10 thoughts on “A Plea Against the Custom of Kapparot”

  1. This is a good example (and an easy one to spot) about what Paul says in 1 Thessalonians 5:21 “Prove all things; hold fast that which is good.”

  2. Only a small number, among the Orthodox, practice this ritual. Of course you could expect a fellow Californicator to stand up for PETA, because crazy is in the water. That is why you can’t get foie gras here anymore, and many employment producing businesses were shut down. I’m sure he gets along fine with those who claim circumcision is mutilation. So, does he plan to get the government to shut them down too?

  3. Actually, I don’t have a problem with Rabbi Bookstein’s point of view. I don’t think he’s being extremist as PETA often is, but rather, espousing principles in the Torah that prohibit cruelty to animals. Also, the custom has no basis in either Torah or Talmud, so how can anyone say this practice actually achieves atonement? On the YouTube video, Rabbi Bookstein was appealing to the Orthodox Jewish community, not the government.

  4. I didn’t say I agreed that this practice held any merit. But if you lived here, you would be sick of the pseudo-moralists and their attempt to control the lives of others. Once PETA gets wind of this, you can be sure the government will get involved, like the idiots with the foie gras law.

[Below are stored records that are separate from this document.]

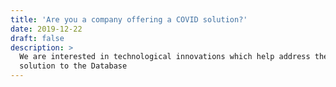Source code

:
 ```yaml
---
title: 'Are you a company offering a COVID solution?'
date: 2019-12-22
draft: false
description: >
  We are interested in technological innovations which help address the COVID crisis. Please add your
  solution to the Database
---
```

    1. Shalom, Chaya — I share your concern about extremist pseudo-moralists who seek to over-control others’ behavior and invalidate their liberties, but I think you’re approaching Rabbi Bookstein’s appeal with an over-reaction that mischaracterizes it. His approach is not unbalanced, and his appeal is more like the SPCA rather than PETA. He is advocating mainstream Jewish positions about kapparah, kashrut, neveilah, Jewish jurisprudence, and longstanding Torah interpretations about humane treatment of animals, as against a custom that arose in a manner comparable to some practices of modern pseudo-charismatic Christians. Someone should have spoken out about it long before this, but at least he is doing so now. The only positive value I can see represented in this custom is its reflection of an ancient Torah principle about the significance of blood in substitutionary animal sacrifices for kapparah. But, as Rabbi Bookstein correctly points out, the procedure is incorrect and out of its proper context, thereby invalidating it even conceptually and metaphorically.

      I suspect PETA has already been aware of this practice, but they do choose their battles and this one would pit them squarely against the First Amendment of the US Constitution upon which they also rely. It seems to me that there are also already sufficient laws on the books regarding the handling of poultry that could be applied against various aspects of the current practice without impinging on the actual religious aspect, just as there are halakhic rulings that should be enforced as Rabbi Bookstein suggests. I rather doubt that anyone who values the viscerality of the kapparah ritual would be willing to replace the chicken with money, but they might well be encouraged to insist on proper healthy standards of poultry handling and shechitah, as well as the tzedakah of feeding the poor afterward, not to neglect a better simulation of Temple sacrificial practice in preparation for its soon restoration.

  5. Kapparot is an archaic, superstitious practice that many great rabbis have protested for centuries. Frankly, if PETA shut it down, then PETA will have been good for something. Kindness to animals is a Jewish value.

  6. Actually, I lived in California, both in the San Francisco Bay Area and in Orange County, from 1976 to 1994, so I have a pretty good idea of how life goes there. I hear it’s gotten quite a bit more crazy in the last 19 years or so.

  7. We lived in OC from 1988 until 1990, for dh to attend grad school, then moved down to San Diego County because it was cheaper and nicer. Most of the crazies are in Northern CA and L.A., to the point that some have suggested separating the two in regard to electoral votes. PETA owns animal shelters that kill animals, while it protests against use of animals (95% rodents.)

    So both the guy who spins the chicken around his head and the guy who protests this have something in common. They are seeking to establish righteousness, to bridge that divide between themselves and their Maker, but doing so according to their own design.